→ **Assignment**:
The data below holds a line containing "- GET: Vérifier le statut" and a line containing "## 🎉 Résultat"; please quote exactly those two lines and every line between them, and nothing else.

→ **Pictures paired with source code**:
::::::::::

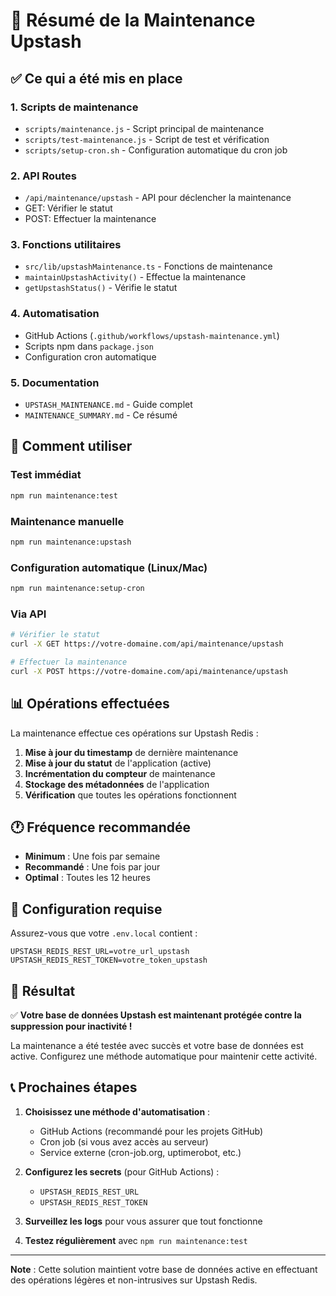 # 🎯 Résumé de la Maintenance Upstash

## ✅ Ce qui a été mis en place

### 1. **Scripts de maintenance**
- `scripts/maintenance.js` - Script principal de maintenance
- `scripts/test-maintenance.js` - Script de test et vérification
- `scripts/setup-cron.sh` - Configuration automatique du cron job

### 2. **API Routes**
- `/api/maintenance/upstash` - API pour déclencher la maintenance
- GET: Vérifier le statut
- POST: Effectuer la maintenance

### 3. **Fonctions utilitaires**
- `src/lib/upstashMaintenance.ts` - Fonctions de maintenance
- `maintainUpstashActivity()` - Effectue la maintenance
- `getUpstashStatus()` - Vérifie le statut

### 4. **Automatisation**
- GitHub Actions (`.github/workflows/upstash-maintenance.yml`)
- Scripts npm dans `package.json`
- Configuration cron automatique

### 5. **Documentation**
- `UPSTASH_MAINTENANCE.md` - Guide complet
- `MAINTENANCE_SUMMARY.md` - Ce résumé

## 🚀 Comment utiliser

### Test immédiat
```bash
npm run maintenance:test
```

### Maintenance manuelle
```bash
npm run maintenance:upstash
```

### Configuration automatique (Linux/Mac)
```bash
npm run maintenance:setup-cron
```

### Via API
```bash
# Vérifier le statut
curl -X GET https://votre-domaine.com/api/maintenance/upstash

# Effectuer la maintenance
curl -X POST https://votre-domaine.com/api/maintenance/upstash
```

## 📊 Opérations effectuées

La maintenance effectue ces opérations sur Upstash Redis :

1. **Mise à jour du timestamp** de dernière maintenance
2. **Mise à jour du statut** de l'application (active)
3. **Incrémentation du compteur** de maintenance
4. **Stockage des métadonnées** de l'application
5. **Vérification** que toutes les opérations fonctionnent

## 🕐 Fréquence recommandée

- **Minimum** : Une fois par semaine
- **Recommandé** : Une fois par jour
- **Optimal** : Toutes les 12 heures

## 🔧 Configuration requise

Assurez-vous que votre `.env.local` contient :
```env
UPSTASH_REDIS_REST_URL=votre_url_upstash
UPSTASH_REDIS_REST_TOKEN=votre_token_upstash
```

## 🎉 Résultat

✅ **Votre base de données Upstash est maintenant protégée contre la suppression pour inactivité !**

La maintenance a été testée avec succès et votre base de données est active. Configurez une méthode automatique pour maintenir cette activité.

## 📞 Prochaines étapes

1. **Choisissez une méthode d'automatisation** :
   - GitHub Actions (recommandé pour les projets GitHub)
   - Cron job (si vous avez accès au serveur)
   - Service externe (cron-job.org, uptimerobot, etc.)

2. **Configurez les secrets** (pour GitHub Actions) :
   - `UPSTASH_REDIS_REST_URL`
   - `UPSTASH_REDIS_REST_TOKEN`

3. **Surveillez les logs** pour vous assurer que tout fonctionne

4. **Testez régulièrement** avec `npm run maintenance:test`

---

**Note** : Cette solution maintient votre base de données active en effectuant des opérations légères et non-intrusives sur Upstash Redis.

::::::::::

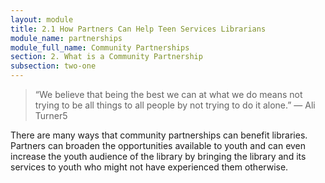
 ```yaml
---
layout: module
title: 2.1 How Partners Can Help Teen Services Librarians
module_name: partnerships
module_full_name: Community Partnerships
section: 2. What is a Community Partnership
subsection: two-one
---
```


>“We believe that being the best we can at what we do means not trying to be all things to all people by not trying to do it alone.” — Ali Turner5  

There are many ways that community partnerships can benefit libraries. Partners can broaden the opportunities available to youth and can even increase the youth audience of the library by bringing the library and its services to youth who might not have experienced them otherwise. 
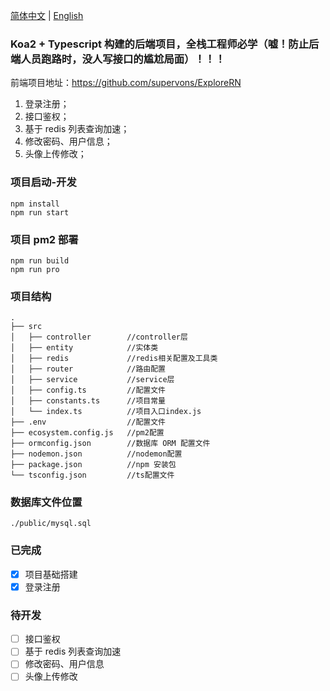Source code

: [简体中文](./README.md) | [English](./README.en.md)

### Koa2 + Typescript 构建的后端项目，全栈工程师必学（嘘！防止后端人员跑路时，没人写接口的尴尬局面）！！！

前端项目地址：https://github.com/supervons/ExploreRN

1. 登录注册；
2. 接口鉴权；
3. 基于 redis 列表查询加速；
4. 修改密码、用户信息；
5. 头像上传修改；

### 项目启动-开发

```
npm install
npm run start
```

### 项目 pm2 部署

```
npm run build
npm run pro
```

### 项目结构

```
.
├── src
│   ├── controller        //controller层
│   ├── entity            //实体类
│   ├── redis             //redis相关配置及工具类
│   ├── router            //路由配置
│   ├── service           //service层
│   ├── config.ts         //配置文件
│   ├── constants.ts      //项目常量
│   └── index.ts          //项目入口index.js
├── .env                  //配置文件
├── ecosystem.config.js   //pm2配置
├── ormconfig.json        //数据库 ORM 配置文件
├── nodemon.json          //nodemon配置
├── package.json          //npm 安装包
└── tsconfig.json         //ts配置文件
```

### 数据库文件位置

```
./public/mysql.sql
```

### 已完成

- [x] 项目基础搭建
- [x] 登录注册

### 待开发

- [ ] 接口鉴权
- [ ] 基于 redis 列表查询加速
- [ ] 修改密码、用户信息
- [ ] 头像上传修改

::::::::::

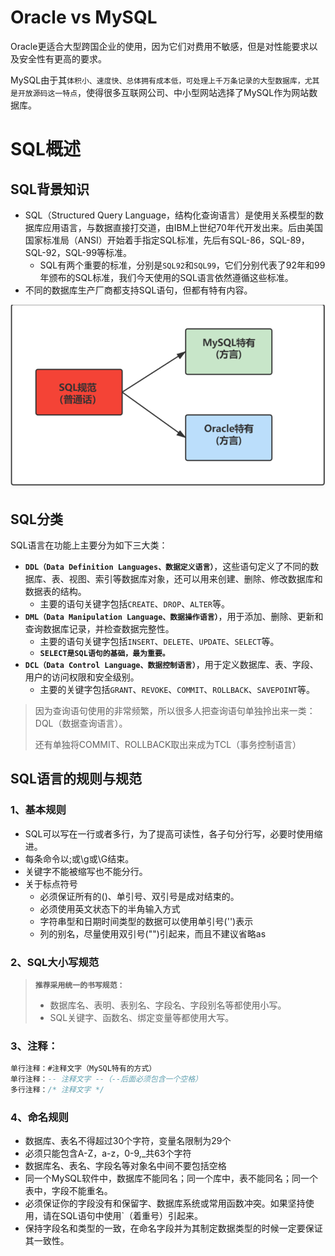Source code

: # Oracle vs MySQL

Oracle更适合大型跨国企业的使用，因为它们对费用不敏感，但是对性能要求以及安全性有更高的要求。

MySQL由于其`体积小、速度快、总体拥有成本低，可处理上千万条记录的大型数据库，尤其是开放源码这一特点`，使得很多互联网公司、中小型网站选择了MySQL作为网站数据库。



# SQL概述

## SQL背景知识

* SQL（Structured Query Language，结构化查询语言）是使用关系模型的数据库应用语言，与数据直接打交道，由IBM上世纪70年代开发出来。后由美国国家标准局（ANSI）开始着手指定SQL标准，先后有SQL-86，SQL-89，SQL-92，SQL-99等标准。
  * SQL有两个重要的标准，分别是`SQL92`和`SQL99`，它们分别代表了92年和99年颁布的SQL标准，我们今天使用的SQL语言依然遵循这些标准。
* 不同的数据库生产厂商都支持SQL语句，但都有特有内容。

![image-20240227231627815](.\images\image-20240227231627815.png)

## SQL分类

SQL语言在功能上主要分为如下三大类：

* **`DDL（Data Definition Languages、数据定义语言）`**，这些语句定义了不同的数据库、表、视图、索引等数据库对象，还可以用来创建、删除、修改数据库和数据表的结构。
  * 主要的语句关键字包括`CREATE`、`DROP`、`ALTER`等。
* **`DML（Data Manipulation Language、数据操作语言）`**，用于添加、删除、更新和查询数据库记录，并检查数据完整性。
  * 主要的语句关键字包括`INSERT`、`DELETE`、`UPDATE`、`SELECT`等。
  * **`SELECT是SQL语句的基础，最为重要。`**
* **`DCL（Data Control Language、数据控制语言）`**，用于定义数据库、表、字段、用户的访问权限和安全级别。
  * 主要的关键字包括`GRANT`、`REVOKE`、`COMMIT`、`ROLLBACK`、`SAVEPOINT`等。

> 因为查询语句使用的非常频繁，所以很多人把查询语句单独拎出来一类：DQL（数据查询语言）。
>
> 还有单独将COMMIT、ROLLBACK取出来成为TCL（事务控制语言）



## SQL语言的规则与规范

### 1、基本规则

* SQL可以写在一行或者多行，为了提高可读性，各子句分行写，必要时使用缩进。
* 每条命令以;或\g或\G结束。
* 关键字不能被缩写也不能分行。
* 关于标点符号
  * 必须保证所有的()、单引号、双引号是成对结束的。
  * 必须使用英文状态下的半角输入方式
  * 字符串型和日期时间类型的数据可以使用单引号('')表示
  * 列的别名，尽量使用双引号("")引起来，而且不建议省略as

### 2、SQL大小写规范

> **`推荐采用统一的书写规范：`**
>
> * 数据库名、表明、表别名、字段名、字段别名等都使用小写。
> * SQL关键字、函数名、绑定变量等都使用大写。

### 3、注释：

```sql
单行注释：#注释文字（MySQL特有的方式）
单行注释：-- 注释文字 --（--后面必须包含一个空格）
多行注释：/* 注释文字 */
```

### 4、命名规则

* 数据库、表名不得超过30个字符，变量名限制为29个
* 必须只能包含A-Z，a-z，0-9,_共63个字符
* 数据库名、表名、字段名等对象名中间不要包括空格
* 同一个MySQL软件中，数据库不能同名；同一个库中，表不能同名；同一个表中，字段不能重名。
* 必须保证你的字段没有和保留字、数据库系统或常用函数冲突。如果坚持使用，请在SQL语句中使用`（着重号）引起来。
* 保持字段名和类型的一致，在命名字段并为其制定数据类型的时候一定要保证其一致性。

::::::::::

→ **Written solution**:
- GET: Vérifier le statut
- POST: Effectuer la maintenance

### 3. **Fonctions utilitaires**
- `src/lib/upstashMaintenance.ts` - Fonctions de maintenance
- `maintainUpstashActivity()` - Effectue la maintenance
- `getUpstashStatus()` - Vérifie le statut

### 4. **Automatisation**
- GitHub Actions (`.github/workflows/upstash-maintenance.yml`)
- Scripts npm dans `package.json`
- Configuration cron automatique

### 5. **Documentation**
- `UPSTASH_MAINTENANCE.md` - Guide complet
- `MAINTENANCE_SUMMARY.md` - Ce résumé

## 🚀 Comment utiliser

### Test immédiat
```bash
npm run maintenance:test
```

### Maintenance manuelle
```bash
npm run maintenance:upstash
```

### Configuration automatique (Linux/Mac)
```bash
npm run maintenance:setup-cron
```

### Via API
```bash
# Vérifier le statut
curl -X GET https://votre-domaine.com/api/maintenance/upstash

# Effectuer la maintenance
curl -X POST https://votre-domaine.com/api/maintenance/upstash
```

## 📊 Opérations effectuées

La maintenance effectue ces opérations sur Upstash Redis :

1. **Mise à jour du timestamp** de dernière maintenance
2. **Mise à jour du statut** de l'application (active)
3. **Incrémentation du compteur** de maintenance
4. **Stockage des métadonnées** de l'application
5. **Vérification** que toutes les opérations fonctionnent

## 🕐 Fréquence recommandée

- **Minimum** : Une fois par semaine
- **Recommandé** : Une fois par jour
- **Optimal** : Toutes les 12 heures

## 🔧 Configuration requise

Assurez-vous que votre `.env.local` contient :
```env
UPSTASH_REDIS_REST_URL=votre_url_upstash
UPSTASH_REDIS_REST_TOKEN=votre_token_upstash
```

## 🎉 Résultat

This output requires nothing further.